Bayesian inference for Poisson models with conjugate priors based on mixtures of the
Gamma distribution
Bayesian inference; Gamma mixtures; Conjugate prior; Poisson Distribution
Bayesian inference is a statistical methodology that combines prior information
about model parameters with observational data to estimate the posterior distribution of
unknown parameters. One of the advantages of using conjugate priors is that the resulting
posterior distribution remains within the same family of distributions as the prior, which
facilitates both the calculations and the intuitive interpretation of the posterior parameters.

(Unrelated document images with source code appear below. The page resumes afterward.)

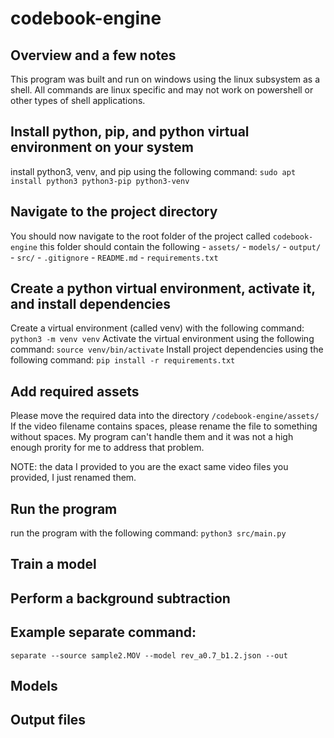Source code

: # codebook-engine

## Overview and a few notes
This program was built and run on windows using the linux subsystem as a shell. 
All commands are linux specific and may not work on powershell or other types of shell applications.

## Install python, pip, and python virtual environment on your system
install python3, venv, and pip using the following command:
    `sudo apt install python3 python3-pip python3-venv`

## Navigate to the project directory
You should now navigate to the root folder of the project 
    called `codebook-engine`
    this folder should contain the following
       - `assets/`
       - `models/`
       - `output/`
       - `src/`
       - `.gitignore`
       - `README.md`
       - `requirements.txt`

## Create a python virtual environment, activate it, and install dependencies
Create a virtual environment (called venv) with the following command:
    `python3 -m venv venv`
Activate the virtual environment using the following command:
    `source venv/bin/activate`
Install project dependencies using the following command:
    `pip install -r requirements.txt`

## Add required assets
Please move the required data into the directory 
    `/codebook-engine/assets/`
If the video filename contains spaces, please rename the file to something without spaces.
My program can't handle them and it was not a high enough prority for me to address that problem.

NOTE: the data I provided to you are the exact same video files you provided, I just renamed them.


## Run the program
run the program with the following command:
    `python3 src/main.py`

## Train a model

## Perform a background subtraction

## Example separate command:
`separate --source sample2.MOV --model rev_a0.7_b1.2.json --out`

## Models

## Output files
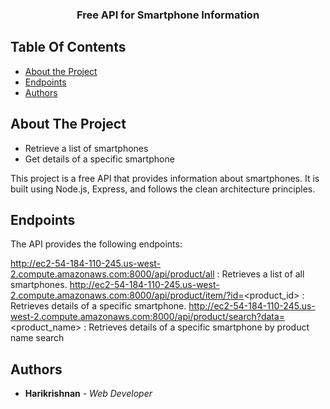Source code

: 

  <h3 align="center">Free API for Smartphone Information</h3>


## Table Of Contents

* [About the Project](#about-the-project)
* [Endpoints](#endpoints)
* [Authors](#authors)

## About The Project


* Retrieve a list of smartphones
* Get details of a specific smartphone

This project is a free API that provides information about smartphones. It is built using Node.js, Express, and follows the clean architecture principles.

## Endpoints
The API provides the following endpoints:

http://ec2-54-184-110-245.us-west-2.compute.amazonaws.com:8000/api/product/all :  Retrieves a list of all smartphones.
http://ec2-54-184-110-245.us-west-2.compute.amazonaws.com:8000/api/product/item/?id=<product_id> :  Retrieves details of a specific smartphone.
http://ec2-54-184-110-245.us-west-2.compute.amazonaws.com:8000/api/product/search?data=<product_name> : Retrieves details of a specific smartphone by product name search



## Authors

* **Harikrishnan** - *Web Developer* 
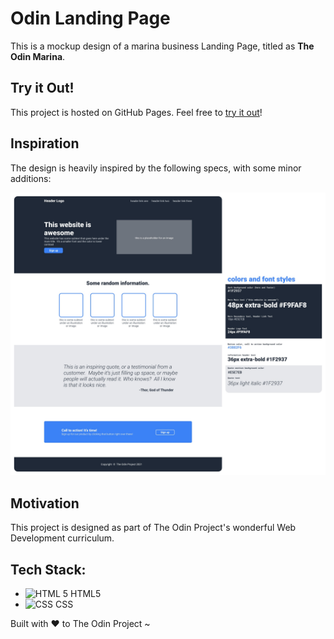 # Odin Landing Page

This is a mockup design of a marina business Landing Page, titled as **The Odin Marina**.

## Try it Out!

This project is hosted on GitHub Pages. Feel free to [try it out](https://raineedust.github.io/odin-landing-page/)!

## Inspiration

The design is heavily inspired by the following specs, with some minor additions:

![The Odin Project layout](./images/inspo.jpg "The Odin Project layout")

## Motivation

This project is designed as part of The Odin Project's wonderful Web Development curriculum.

## Tech Stack:

- <img src="https://upload.wikimedia.org/wikipedia/commons/6/61/HTML5_logo_and_wordmark.svg" alt="HTML 5" width="25"/> HTML5
- <img src="https://upload.wikimedia.org/wikipedia/commons/d/d5/CSS3_logo_and_wordmark.svg" alt="CSS" width="25"/> CSS

Built with :heart: to The Odin Project ~

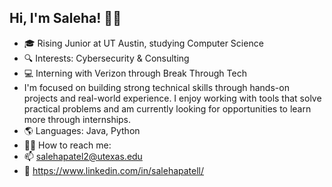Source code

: ## Hi, I'm Saleha! 👋🏼

- 🎓 Rising Junior at UT Austin, studying Computer Science
- 🔍 Interests: Cybersecurity & Consulting
- 💻 Interning with Verizon through Break Through Tech
- I'm focused on building strong technical skills through hands-on projects and real-world experience. I enjoy working with tools that solve practical problems and am currently looking for opportunities to learn more through internships.
- 🌎 Languages: Java, Python
- 🤳🏻 How to reach me:
-  📫 salehapatel2@utexas.edu
- 🔗 https://www.linkedin.com/in/salehapatell/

In
this study, we adopted mixtures of Gamma distributions as conjugate priors for the λ
parameter of the Poisson distribution, which provides a more flexible approach capable of
better adjusting to different data characteristics. The mixtures of Gamma distributions
explored in this work include the generalized Lindley distribution 1 (ABOUAMMOH;
ALSHANGITI; RAGAB, 2015), the generalized Lindley distribution 2 (RAMOS; LOUZADA; MOALA,
2021) and the generalized Lindley distribution 3 (ZAKERZADEH; DOLATI, 2009). These
distributions are extensions of the classic Lindley distribution. To illustrate the practical
application of the proposed methodology, we carried out a study with real data.